I have written about my issue and my viva before,
In my university usually the examiners would write the viva report and then will send it to the examination unit and then the unit will send the report to the student.
After my viva I contacted the head of phd program in the department.
I literally complained about everything supervisor, examiners and my list of major corrections ,, right now I think it was immature as my supervisor is extremely angry with me and haven’t contacted me since the viva. ( I don’t really care about him as he is the one who chose the internal and refused to change him saying that I am worrying about nothing)
Anyway, the head of the phd program said that they will send me the report before sending it to the research unit as this is faster.
I don’t really know what is the point of this?? Why they want me to see the report first 😏
Also, the report included corrections that were not discussed in the viva.
My question is why are they doing this ? Why are they caring about my opinion of the report? I am just worried that if I said something about the report the examiners will add more corrections ( I feel that they are trying to say be silent or will give you more corrections). Also, I hope that I am not paranoid but I am pretty sure that one of the corrections in the report was passed to the examiner by my supervisor as this point has not been discussed in the viva and is not relevant to my work and it is related to my supervisor work.
The head of the program emailed me several times to discuss the report and claim to check on me.
I have not responded yet because I want the official report before I talk. Also it has been two weeks after the viva and my anger has not dropped at all.

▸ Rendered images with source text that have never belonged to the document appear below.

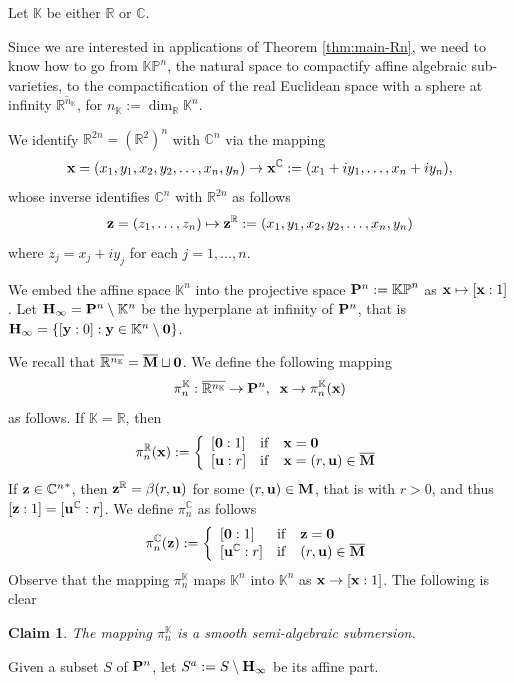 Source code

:\documentclass[11pt]{amsart}
\newtheorem{claim}[theorem]{Claim}
\newcommand{\field}[1]{\mathbb{#1}}
\newcommand{\C}{\field{C}}
\newcommand{\K}{\field{K}}
\newcommand{\R}{\field{R}}
\newcommand{\bbo}{{\bf 0}}
\newcommand{\bH}{{\bf H}}
\newcommand{\bM}{{\bf M}}
\newcommand{\bMbar}{\overline{\bf M}}
\newcommand{\bP}{{\bf P}}
\newcommand{\bu}{{\bf u}}
\newcommand{\bx}{{\bf x}}
\newcommand{\by}{{\bf y}}
\newcommand{\bz}{{\bf z}}
\newcommand{\Cn}{{\C^n}}
\newcommand{\Kn}{{\K^n}}
\numberwithin{equation}{section}
\numberwithin{equation}{section}
\begin{document}
Let $\K$ be either $\R$ or $\C$. 

Since we are interested in applications of Theorem \ref{thm:main-Rn},
we need to know how to go from $\field{KP}^n$, the natural space to 
compactify affine algebraic sub-varieties, to the compactification of the 
real Euclidean space with a sphere at infinity $\overline{\R^{n_\K}}$,
for $n_\K := \dim_\R \Kn$.

\bigskip
We identify $\R^{2n} = (\R^2)^n$ with $\Cn$  via the mapping 
$$
\bx = (x_1,y_1,x_2,y_2,\ldots,x_n,y_n) \to \bx^\C := 
(x_1+i y_1, \ldots,x_n+iy_n),
$$
whose inverse identifies $\Cn$ with $\R^{2n}$ as 
follows
$$
\bz = (z_1,\ldots,z_n) \mapsto \bz^\R := (x_1,y_1,x_2,y_2,\ldots,x_n,y_n)
$$
where $z_j = x_j + iy_j$ for each $j=1,\ldots,n$.

\bigskip
We embed the affine space $\K^n$ into the projective space 
$\bP^n := \mathbb{KP}^n$ as $\bx \mapsto [\bx:1]$. Let $\bH_\infty = \bP^n 
\setminus \K^n$ be the hyperplane at infinity of $\bP^n$, that is 
$\bH_\infty = \{[\by:0] :\by \in \K^n\setminus \bbo\}$.

\bigskip
We recall that $\overline{\R^{n_\K}} = \bMbar \sqcup \bbo$.  
We define the following mapping
$$
\pi_n^\K :\overline{\R^{n_\K}} \to \bP^n,\;\; \bx \to \pi_n^\K(\bx)
$$
as follows. If $\K = \R$, then
$$ 
\pi_n^\R(\bx) := 
\left\{
\begin{array}{lcl}
[\bbo:1] & {\rm if} & \bx = \bbo \\
{[\bu:r]} & {\rm if} & \bx = (r,\bu) \in \bMbar \\
\end{array}
\right.
$$
If $\bz\in\Cn^*$, then $\bz^\R = \beta(r,\bu)$ for some $(r,\bu) \in \bM$, 
that is with $r>0$, and thus $[\bz:1] = [\bu^\C:r]$. We define $\pi_n^\C$
as follows 
$$ 
\pi_n^\C(\bz) := 
\left\{
\begin{array}{lcl}
[\bbo:1] & {\rm if} & \bz = \bbo \\
{[\bu^\C:r]} & {\rm if} & (r,\bu) \in \bMbar \\
\end{array}
\right.
$$
%
%
Observe that the mapping $\pi_n^\K$ maps $\K^n$ into $\Kn$ as
$\bx \to [\bx:1]$. 
The following is clear
%
%
\begin{claim}\label{claim:projection-submersion}
The mapping $\pi_n^\K$ is a smooth semi-algebraic submersion.
\end{claim}
%
%
Given a subset $S$ of $\bP^n$, let $S^a := S \setminus \bH_\infty$ be its 
affine part.
\end{document}
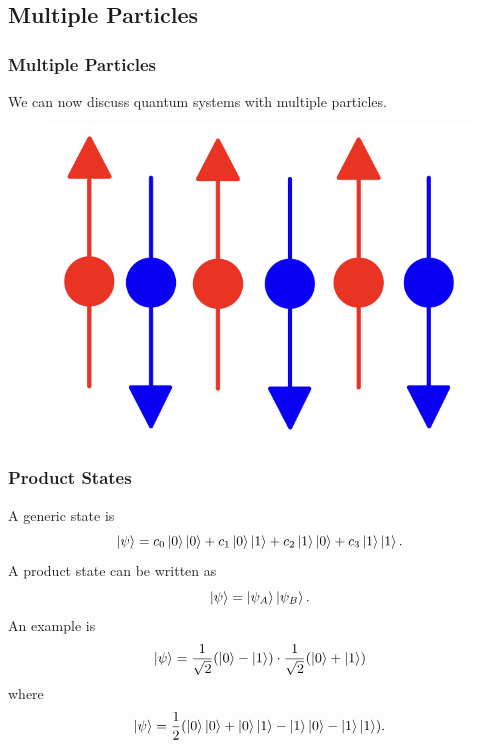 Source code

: \documentclass{beamer}
\begin{document}
\subsection{\tiny{Multiple Particles}}
\begin{frame}
\frametitle{Multiple Particles}
We can now discuss quantum systems with multiple particles.
\begin{figure}
\begin{center}
\includegraphics[width=0.75\linewidth]{Spin-12-System.jpg}
\end{center}
\end{figure}
\end{frame}
\begin{frame}
\frametitle{Product States}
A generic state is
\begin{equation}\label{eq:14}
\ket{\psi}=c_0\ket{0}\ket{0}+c_1\ket{0}\ket{1}+c_2\ket{1}\ket{0}+c_3\ket{1}\ket{1}.
\end{equation}
A product state can be written as
\begin{equation}\label{eq:15}
\ket{\psi}=\ket{\psi_A}\ket{\psi_B}.
\end{equation}
An example is
\begin{equation}\label{eq:16}
\ket{\psi}=\frac{1}{\sqrt{2}}(\ket{0}-\ket{1})\cdot\frac{1}{\sqrt{2}}(\ket{0}+\ket{1})
\end{equation}
where
\begin{equation}\label{eq:17}
\ket{\psi}=\frac{1}{2}(\ket{0}\ket{0}+\ket{0}\ket{1}-\ket{1}\ket{0}-\ket{1}\ket{1}).
\end{equation}
\end{frame}
\end{document}
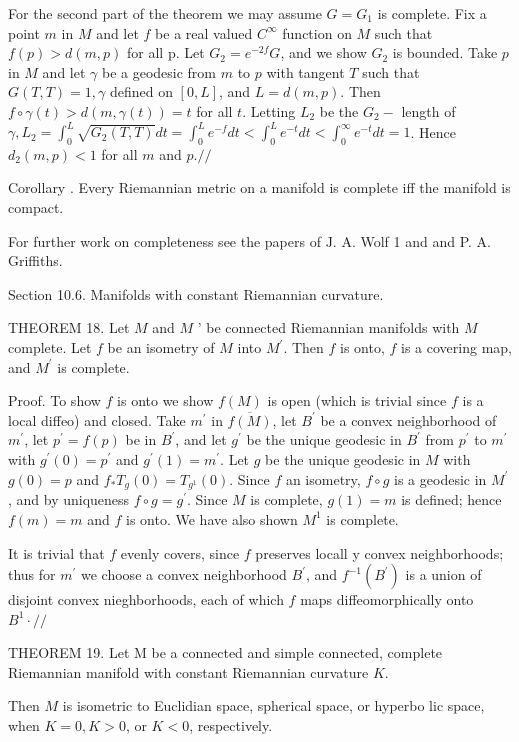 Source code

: \documentclass[10pt]{article}
\begin{document}
For the second part of the theorem we may assume $G=G_{1}$ is complete. Fix a point $m$ in $M$ and let $f$ be a real valued $C^{\infty}$ function on $M$ such that $f(p)>d(m, p)$ for all p. Let $G_{2}=e^{-2 f} G$, and we show $G_{2}$ is bounded. Take $p$ in $M$ and let $\gamma$ be a geodesic from $m$ to $p$ with tangent $T$ such that $G(T, T)=1, \gamma$ defined on $[0, L]$, and $L=d(m, p)$. Then $f \circ \gamma(t)>d(m, \gamma(t))=t$ for all $t$. Letting $L_{2}$ be the $G_{2}-$ length of $\gamma, L_{2}=\int_{0}^{L} \sqrt{G_{2}(T, T)} d t=\int_{0}^{L} e^{-f} d t<\int_{0}^{L} e^{-t} d t<\int_{0}^{\infty} e^{-t} d t=1$. Hence $d_{2}(m, p)<1$ for all $m$ and $p . / /$

Corollary . Every Riemannian metric on a manifold is complete iff the manifold is compact.

For further work on completeness see the papers of $\mathrm{J}$. A. Wolf 1 and and P. A. Griffiths.

Section 10.6. Manifolds with constant Riemannian curvature.

THEOREM 18. Let $M$ and $M$ ' be connected Riemannian manifolds with $M$ complete. Let $f$ be an isometry of $M$ into $M^{\prime}$. Then $f$ is onto, $f$ is a covering map, and $M^{\prime}$ is complete.

Proof. To show $f$ is onto we show $f(M)$ is open (which is trivial since $f$ is a local diffeo) and closed. Take $m^{\prime}$ in $\overline{f(M)}$, let $B^{\prime}$ be a convex neighborhood of $m^{\prime}$, let $p^{\prime}=f(p)$ be in $B^{\prime}$, and let $g^{\prime}$ be the unique geodesic in $B^{\prime}$ from $p^{\prime}$ to $m^{\prime}$ with $g^{\prime}(0)=p^{\prime}$ and $g^{\prime}(1)=m^{\prime}$. Let $g$ be the unique geodesic in $M$ with $g(0)=p$ and $f_{*} T_{g}(0)=T_{g^{1}}(0)$. Since $f$ an isometry, $f \circ g$ is a geodesic in $M^{\prime}$, and by uniqueness $f \circ g=g^{\prime}$. Since $M$ is complete, $g(1)=m$ is defined; hence $f(m)=m$ and $f$ is onto. We have also shown $M^{1}$ is complete.

It is trivial that $f$ evenly covers, since $f$ preserves locall y convex neighborhoods; thus for $m^{\prime}$ we choose a convex neighborhood $B^{\prime}$, and $f^{-1}\left(B^{\prime}\right)$ is a union of disjoint convex nieghborhoods, each of which $f$ maps diffeomorphically onto $B^{1} \cdot / /$

THEOREM 19. Let M be a connected and simple connected, complete Riemannian manifold with constant Riemannian curvature $K$.

Then $M$ is isometric to Euclidian space, spherical space, or hyperbo lic space, when $K=0, K>0$, or $K<0$, respectively.
\end{document}
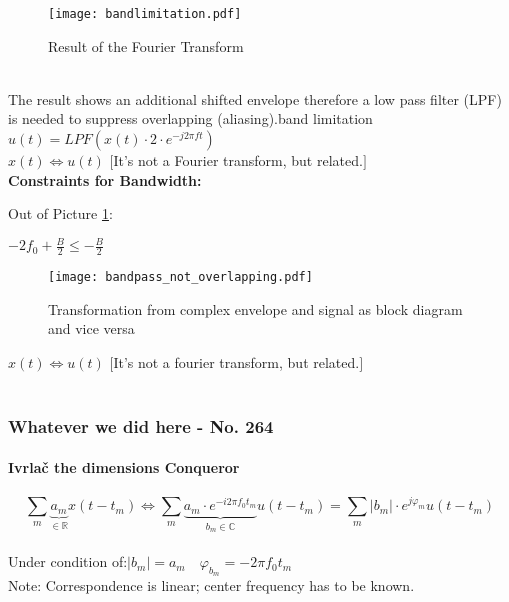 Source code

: \begin{figure}[H]
	\centering
	\texttt{[image: bandlimitation.pdf]}
	\caption{Result of the Fourier Transform}
	\label{ResultFourier} 
\end{figure}


\ \\
The result shows an additional shifted envelope \pfeil therefore a low pass filter (LPF) is needed to suppress overlapping (aliasing).\pfeil band limitation\\
\pfeil $u(t) = LPF( x(t) \cdot 2\cdot e^{-j2 \pi f t } )$
\ \\$x(t) \iff u(t)$ $[$It's not a Fourier transform, but related.$]$\\

\textbf{Constraints for Bandwidth:}

Out of Picture \ref{ResultFourier}:

\quad $-2f_0+\frac{B}{2} \leq -\frac{B}{2} $ 



\begin{figure}[H]
	\centering
	\texttt{[image: bandpass\_not\_overlapping.pdf]}
	\caption{Transformation from complex envelope and signal as block diagram and vice versa}
	\label{complexEnvelopTransform} 
\end{figure}
$x(t) \iff u(t)$ $[$It's not a fourier transform, but related.$]$\\
\ \\

\subsubsection{Whatever we did here - No. 264}
\paragraph{\texorpdfstring{Ivrla\v c}{Ivrlac} the dimensions Conqueror }

\[\sum_{m}\underbrace{a_m}_{\in \mathbb{R}}x(t-t_m) \iff \sum_{m}\underbrace{a_m \cdot e^{-i 2\pi f_0 t_m}}_{b_m \in \mathbb{C}}u(t-t_m)  = \sum_{m} |b_m| \cdot e^{j\varphi_m} u(t-t_m)\] \\
Under condition of:$\vert b_m\vert = a_m \quad  \varphi_{b_m}= -2\pi f_0 t_m$\\
Note: Correspondence is linear; center frequency has to be known.\\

Any insight on what should I do as I literally can not trust anyone in this department,
I've read your other posts, and it is so disappointing to hear how unprofessional your viva was. However, I think you need to tread carefully here. You're clearly very angry, and you have every right to be, racism and discrimination are serious issues, but you need to try and separate things out. What corrections do you agree with? There are corrections I've had I don't necessarily agree with, but I can see why the examiners felt they will strengthen my thesis. There are going to be corrections you don't agree with, but have to concede. I would try to separate those out, then look at the other corrections - can you prove that those corrections are malicious rather than a genuine perspective? A PhD is so subjective, for example I've been asked to include things in my background that my supervisors had told me to remove. My structure was praised despite my supervisors feeling the structure was disjointed in many ways. There are changes to my data, such as un-grouping sets of participants that my supervisors had felt should be grouped. That is the nature of the PhD. At the moment it sounds like you are going to war with everyone involved in your PhD, and whilst I absolutely admire you for standing up to discrimination and racism, and honestly I think it takes great personal strength to stand up to this when you have the perpetrator as someone with authority, you're directing this anger at a wider proportion of people. My concern for you is that all this will cloud your complaints against the actual examiner and therefor diminish your complaint.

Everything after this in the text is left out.